▸ **EXERCISE INPUT**:
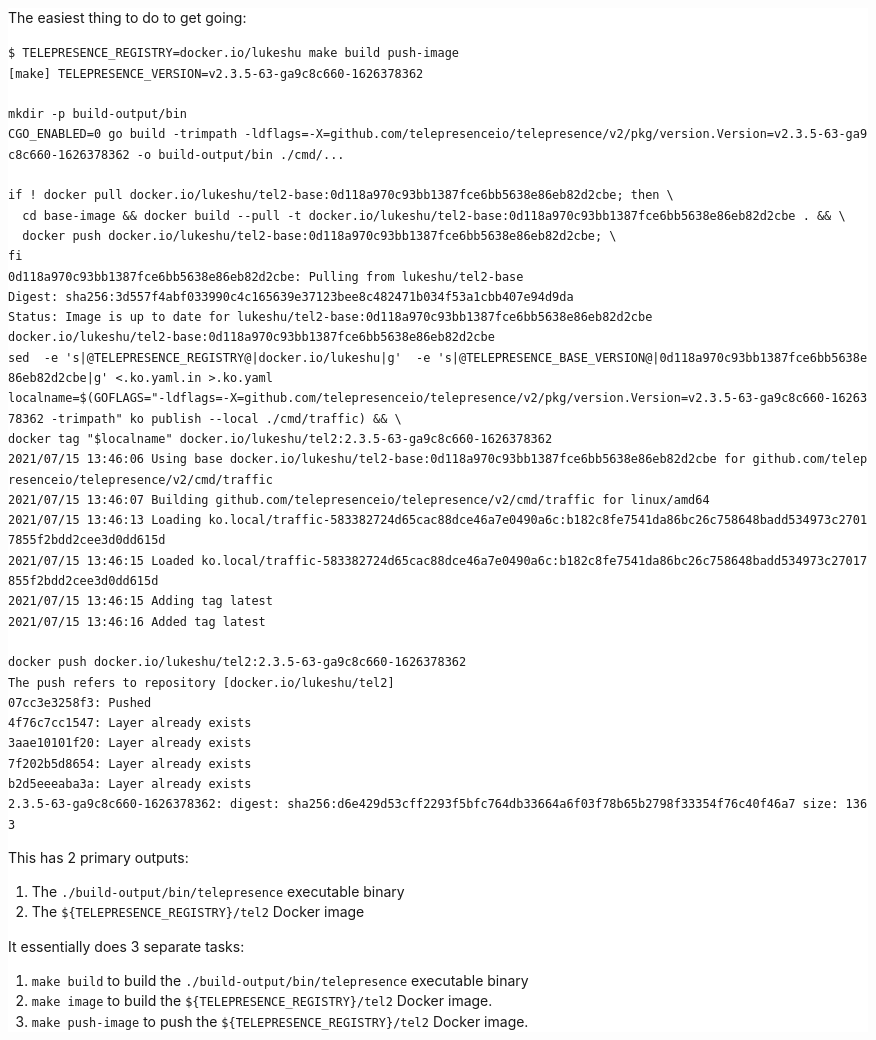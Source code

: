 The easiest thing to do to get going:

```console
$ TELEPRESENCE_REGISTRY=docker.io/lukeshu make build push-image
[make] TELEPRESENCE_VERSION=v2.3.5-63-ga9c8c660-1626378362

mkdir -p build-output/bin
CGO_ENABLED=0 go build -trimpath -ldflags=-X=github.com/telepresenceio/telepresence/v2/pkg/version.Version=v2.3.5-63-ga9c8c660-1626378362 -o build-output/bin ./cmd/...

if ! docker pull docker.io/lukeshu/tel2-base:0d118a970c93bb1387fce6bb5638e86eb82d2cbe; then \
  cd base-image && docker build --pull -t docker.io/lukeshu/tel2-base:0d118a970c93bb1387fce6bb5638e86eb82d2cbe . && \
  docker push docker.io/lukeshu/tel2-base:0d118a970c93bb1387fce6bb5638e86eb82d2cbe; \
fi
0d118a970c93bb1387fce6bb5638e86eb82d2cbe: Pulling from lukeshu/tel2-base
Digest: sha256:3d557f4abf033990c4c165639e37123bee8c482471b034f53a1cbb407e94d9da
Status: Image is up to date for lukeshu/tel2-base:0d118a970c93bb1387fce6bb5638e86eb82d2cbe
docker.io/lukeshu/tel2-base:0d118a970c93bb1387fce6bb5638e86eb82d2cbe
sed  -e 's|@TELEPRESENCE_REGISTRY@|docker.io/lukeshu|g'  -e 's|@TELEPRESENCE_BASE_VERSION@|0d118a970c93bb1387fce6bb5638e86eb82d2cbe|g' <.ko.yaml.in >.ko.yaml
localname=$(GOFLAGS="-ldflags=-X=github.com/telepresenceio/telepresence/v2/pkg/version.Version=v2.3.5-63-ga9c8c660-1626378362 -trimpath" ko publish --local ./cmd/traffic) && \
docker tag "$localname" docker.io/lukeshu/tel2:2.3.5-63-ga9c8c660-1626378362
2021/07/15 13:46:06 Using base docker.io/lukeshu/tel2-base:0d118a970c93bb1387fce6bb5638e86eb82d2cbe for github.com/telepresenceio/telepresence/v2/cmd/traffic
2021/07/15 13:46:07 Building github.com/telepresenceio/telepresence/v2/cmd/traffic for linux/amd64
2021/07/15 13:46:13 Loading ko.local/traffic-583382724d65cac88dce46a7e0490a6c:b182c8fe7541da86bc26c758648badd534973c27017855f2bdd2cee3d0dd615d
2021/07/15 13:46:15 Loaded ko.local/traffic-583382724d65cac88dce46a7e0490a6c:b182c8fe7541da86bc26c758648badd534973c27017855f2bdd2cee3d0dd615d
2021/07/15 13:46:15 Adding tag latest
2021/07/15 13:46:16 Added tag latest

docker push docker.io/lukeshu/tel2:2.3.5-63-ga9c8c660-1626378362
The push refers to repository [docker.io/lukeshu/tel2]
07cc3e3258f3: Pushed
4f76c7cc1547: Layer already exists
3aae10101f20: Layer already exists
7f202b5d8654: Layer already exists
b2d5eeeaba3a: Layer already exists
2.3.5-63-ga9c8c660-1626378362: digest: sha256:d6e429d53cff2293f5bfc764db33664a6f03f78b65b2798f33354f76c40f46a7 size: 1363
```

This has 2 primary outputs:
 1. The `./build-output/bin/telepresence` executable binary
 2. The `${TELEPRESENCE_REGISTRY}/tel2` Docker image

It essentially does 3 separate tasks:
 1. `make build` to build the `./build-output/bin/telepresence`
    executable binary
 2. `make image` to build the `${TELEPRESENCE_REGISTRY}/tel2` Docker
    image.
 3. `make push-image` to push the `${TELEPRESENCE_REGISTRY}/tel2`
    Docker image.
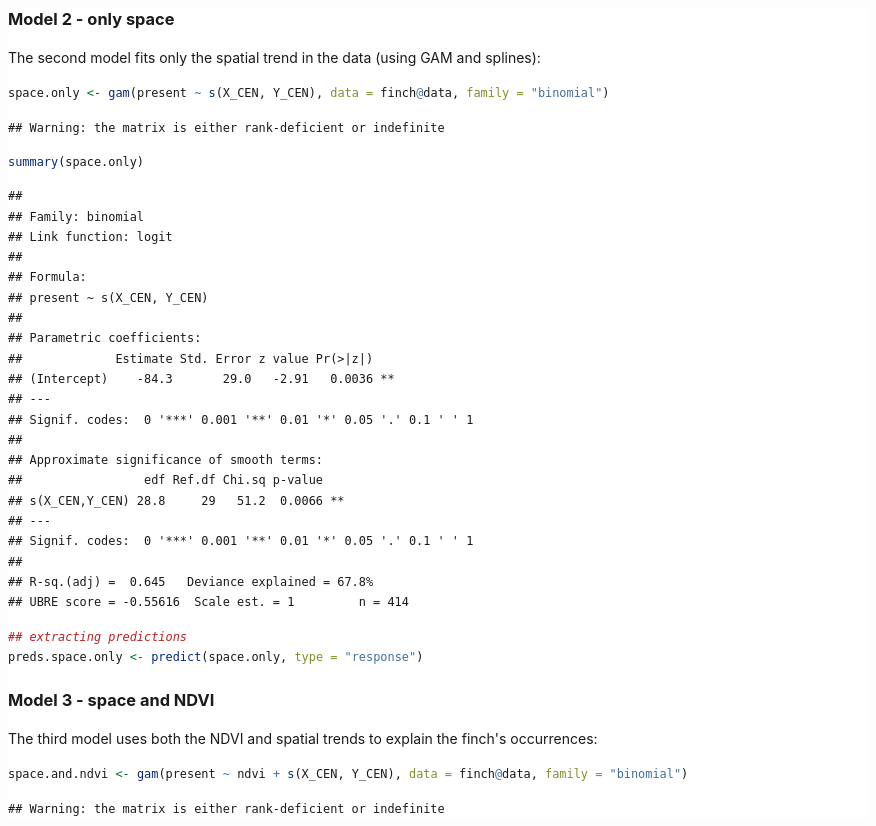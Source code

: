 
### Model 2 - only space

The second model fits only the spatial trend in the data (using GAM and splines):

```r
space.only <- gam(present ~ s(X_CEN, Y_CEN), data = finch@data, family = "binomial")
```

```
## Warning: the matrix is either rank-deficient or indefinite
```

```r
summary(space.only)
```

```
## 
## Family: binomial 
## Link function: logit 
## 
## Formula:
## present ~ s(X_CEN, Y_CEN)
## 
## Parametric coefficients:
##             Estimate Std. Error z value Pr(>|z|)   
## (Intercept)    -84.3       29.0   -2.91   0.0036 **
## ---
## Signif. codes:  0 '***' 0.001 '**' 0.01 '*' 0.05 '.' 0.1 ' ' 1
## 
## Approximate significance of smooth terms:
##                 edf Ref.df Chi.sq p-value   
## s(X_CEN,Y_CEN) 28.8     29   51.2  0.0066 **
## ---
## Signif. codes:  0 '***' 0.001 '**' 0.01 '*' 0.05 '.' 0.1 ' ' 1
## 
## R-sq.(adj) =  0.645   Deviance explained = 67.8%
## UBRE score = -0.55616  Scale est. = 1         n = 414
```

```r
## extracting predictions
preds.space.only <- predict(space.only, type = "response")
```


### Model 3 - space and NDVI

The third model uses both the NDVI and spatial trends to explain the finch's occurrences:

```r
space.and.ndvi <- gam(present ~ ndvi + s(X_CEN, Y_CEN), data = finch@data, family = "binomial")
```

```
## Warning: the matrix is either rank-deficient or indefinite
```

---

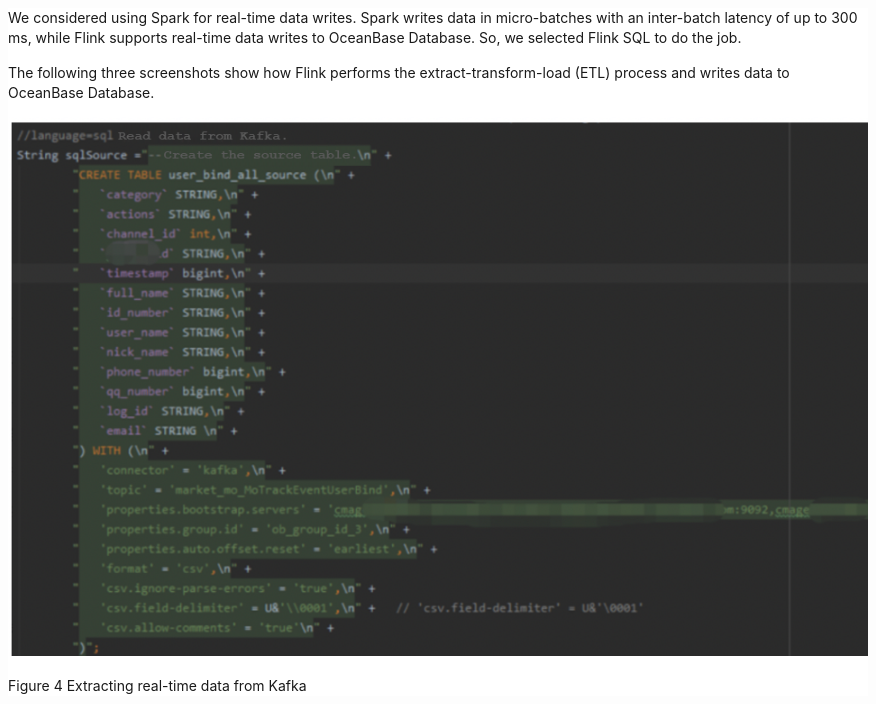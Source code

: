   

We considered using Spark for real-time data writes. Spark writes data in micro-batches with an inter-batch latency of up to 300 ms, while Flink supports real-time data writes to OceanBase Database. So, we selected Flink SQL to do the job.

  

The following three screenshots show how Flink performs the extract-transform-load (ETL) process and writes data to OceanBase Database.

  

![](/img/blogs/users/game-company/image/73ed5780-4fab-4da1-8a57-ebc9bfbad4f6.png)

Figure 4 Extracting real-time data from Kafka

▸ **YOUR ASSIGNMENT**: Only the lines above that hold "ldflags" are wanted. Show every one of them.

▸ **TASK SOLUTION**:
CGO_ENABLED=0 go build -trimpath -ldflags=-X=github.com/telepresenceio/telepresence/v2/pkg/version.Version=v2.3.5-63-ga9c8c660-1626378362 -o build-output/bin ./cmd/...
localname=$(GOFLAGS="-ldflags=-X=github.com/telepresenceio/telepresence/v2/pkg/version.Version=v2.3.5-63-ga9c8c660-1626378362 -trimpath" ko publish --local ./cmd/traffic) && \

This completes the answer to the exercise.